▶ _DATASET ENTRIES_:
=====

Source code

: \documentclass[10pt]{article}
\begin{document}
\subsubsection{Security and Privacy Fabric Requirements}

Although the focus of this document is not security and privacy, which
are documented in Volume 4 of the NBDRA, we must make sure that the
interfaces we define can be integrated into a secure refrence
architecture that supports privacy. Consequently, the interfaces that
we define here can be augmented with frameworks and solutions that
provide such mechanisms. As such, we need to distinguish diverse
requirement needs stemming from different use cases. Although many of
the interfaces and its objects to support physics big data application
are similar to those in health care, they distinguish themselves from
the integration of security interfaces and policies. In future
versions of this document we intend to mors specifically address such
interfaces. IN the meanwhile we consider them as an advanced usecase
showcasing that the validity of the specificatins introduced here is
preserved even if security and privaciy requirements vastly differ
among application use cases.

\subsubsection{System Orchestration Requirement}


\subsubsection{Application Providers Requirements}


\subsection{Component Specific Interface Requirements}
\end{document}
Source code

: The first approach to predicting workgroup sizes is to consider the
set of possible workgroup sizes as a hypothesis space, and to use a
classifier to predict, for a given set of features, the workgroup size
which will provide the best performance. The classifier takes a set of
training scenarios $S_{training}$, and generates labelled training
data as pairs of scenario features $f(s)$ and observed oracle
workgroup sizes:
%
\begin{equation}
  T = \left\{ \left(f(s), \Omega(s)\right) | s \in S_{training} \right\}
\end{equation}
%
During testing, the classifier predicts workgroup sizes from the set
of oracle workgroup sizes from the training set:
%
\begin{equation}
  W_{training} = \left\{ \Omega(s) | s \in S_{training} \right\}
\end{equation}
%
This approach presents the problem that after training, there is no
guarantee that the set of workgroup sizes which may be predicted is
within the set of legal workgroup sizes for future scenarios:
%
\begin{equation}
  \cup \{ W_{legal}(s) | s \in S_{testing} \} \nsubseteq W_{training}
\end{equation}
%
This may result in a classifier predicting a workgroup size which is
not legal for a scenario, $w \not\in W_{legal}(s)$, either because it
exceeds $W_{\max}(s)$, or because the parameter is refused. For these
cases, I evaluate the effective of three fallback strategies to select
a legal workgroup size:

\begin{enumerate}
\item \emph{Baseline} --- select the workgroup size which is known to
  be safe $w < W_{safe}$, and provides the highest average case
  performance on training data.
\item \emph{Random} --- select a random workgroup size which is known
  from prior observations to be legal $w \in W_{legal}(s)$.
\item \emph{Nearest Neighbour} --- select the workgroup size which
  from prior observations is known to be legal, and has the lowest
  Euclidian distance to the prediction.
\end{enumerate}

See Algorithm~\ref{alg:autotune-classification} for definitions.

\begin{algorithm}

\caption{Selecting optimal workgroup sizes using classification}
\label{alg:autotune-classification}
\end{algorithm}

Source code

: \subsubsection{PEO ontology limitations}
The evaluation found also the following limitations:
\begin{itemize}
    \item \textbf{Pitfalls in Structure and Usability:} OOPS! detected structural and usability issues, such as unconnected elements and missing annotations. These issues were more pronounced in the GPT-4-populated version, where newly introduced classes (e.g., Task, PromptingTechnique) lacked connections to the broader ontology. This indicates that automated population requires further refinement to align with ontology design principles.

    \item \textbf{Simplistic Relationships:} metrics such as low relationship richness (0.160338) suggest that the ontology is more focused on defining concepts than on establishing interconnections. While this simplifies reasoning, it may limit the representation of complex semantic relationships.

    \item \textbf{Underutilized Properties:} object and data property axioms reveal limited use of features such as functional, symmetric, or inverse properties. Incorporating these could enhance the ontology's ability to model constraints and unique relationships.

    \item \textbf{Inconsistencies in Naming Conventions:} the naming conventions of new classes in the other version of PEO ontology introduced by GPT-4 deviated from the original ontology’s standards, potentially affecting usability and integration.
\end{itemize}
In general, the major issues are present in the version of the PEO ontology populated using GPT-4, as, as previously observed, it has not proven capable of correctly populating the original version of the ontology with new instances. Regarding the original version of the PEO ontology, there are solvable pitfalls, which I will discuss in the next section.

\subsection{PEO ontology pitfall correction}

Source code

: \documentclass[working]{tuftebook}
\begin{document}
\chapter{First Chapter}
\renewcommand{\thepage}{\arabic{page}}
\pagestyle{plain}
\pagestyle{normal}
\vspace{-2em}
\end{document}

=====

▶ _REQUIREMENT_:
Reproduce, character for character, only the lines of the preceding data that start at the line with "interfaces we define" and end at the line with "showcasing that the", both included.

▶ _ANSWER BOX_:
interfaces we define can be integrated into a secure refrence
architecture that supports privacy. Consequently, the interfaces that
we define here can be augmented with frameworks and solutions that
provide such mechanisms. As such, we need to distinguish diverse
requirement needs stemming from different use cases. Although many of
the interfaces and its objects to support physics big data application
are similar to those in health care, they distinguish themselves from
the integration of security interfaces and policies. In future
versions of this document we intend to mors specifically address such
interfaces. IN the meanwhile we consider them as an advanced usecase
showcasing that the validity of the specificatins introduced here is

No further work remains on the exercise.